Task objective ▸ Make an exact copy of the records, dropping all pictures.

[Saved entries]
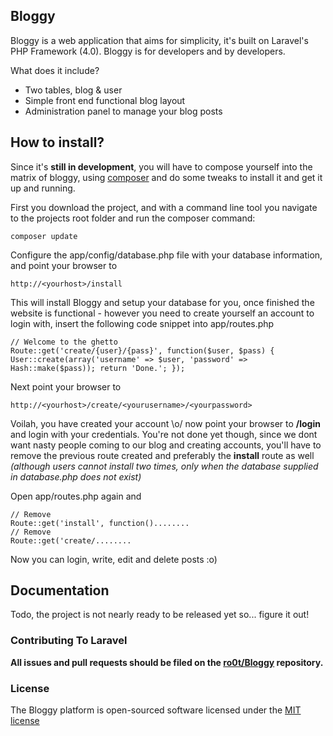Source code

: ## Bloggy

Bloggy is a web application that aims for simplicity, it's built on Laravel's PHP Framework (4.0). Bloggy is for developers and by developers.

What does it include?
* Two tables, blog & user
* Simple front end functional blog layout
* Administration panel to manage your blog posts

## How to install?
Since it's **still in development**, you will have to compose yourself into the matrix of bloggy, using [composer](http://getcomposer.org/) and do some tweaks to install it and get it up and running.

First you download the project, and with a command line tool you navigate to the projects root folder and run the composer command:

    composer update
    
Configure the app/config/database.php file with your database information, and point your browser to

    http://<yourhost>/install
    
This will install Bloggy and setup your database for you, once finished the website is functional - however you need to create yourself an account to login with, insert the following code snippet into app/routes.php

    // Welcome to the ghetto
    Route::get('create/{user}/{pass}', function($user, $pass) { User::create(array('username' => $user, 'password' => Hash::make($pass)); return 'Done.'; });
    
Next point your browser to

    http://<yourhost>/create/<yourusername>/<yourpassword>
    
Voilah, you have created your account \o/ now point your browser to **/login** and login with your credentials.
You're not done yet though, since we dont want nasty people coming to our blog and creating accounts, you'll have to remove the previous route created and preferably the **install** route as well *(although users cannot install two times, only when the database supplied in database.php does not exist)*

Open app/routes.php again and

    // Remove
    Route::get('install', function()........
    // Remove
    Route::get('create/........
    
Now you can login, write, edit and delete posts :o)

## Documentation

Todo, the project is not nearly ready to be released yet so... figure it out!

### Contributing To Laravel
**All issues and pull requests should be filed on the [ro0t/Bloggy](http://github.com/ro0t/Bloggy) repository.**

### License
The Bloggy platform is open-sourced software licensed under the [MIT license](http://opensource.org/licenses/MIT)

Result of this exercise ▸
Source code

: ## Bloggy

Bloggy is a web application that aims for simplicity, it's built on Laravel's PHP Framework (4.0). Bloggy is for developers and by developers.

What does it include?
* Two tables, blog & user
* Simple front end functional blog layout
* Administration panel to manage your blog posts

## How to install?
Since it's **still in development**, you will have to compose yourself into the matrix of bloggy, using [composer](http://getcomposer.org/) and do some tweaks to install it and get it up and running.

First you download the project, and with a command line tool you navigate to the projects root folder and run the composer command:

    composer update
    
Configure the app/config/database.php file with your database information, and point your browser to

    http://<yourhost>/install
    
This will install Bloggy and setup your database for you, once finished the website is functional - however you need to create yourself an account to login with, insert the following code snippet into app/routes.php

    // Welcome to the ghetto
    Route::get('create/{user}/{pass}', function($user, $pass) { User::create(array('username' => $user, 'password' => Hash::make($pass)); return 'Done.'; });
    
Next point your browser to

    http://<yourhost>/create/<yourusername>/<yourpassword>
    
Voilah, you have created your account \o/ now point your browser to **/login** and login with your credentials.
You're not done yet though, since we dont want nasty people coming to our blog and creating accounts, you'll have to remove the previous route created and preferably the **install** route as well *(although users cannot install two times, only when the database supplied in database.php does not exist)*

Open app/routes.php again and

    // Remove
    Route::get('install', function()........
    // Remove
    Route::get('create/........
    
Now you can login, write, edit and delete posts :o)

## Documentation

Todo, the project is not nearly ready to be released yet so... figure it out!

### Contributing To Laravel
**All issues and pull requests should be filed on the [ro0t/Bloggy](http://github.com/ro0t/Bloggy) repository.**

### License
The Bloggy platform is open-sourced software licensed under the [MIT license](http://opensource.org/licenses/MIT)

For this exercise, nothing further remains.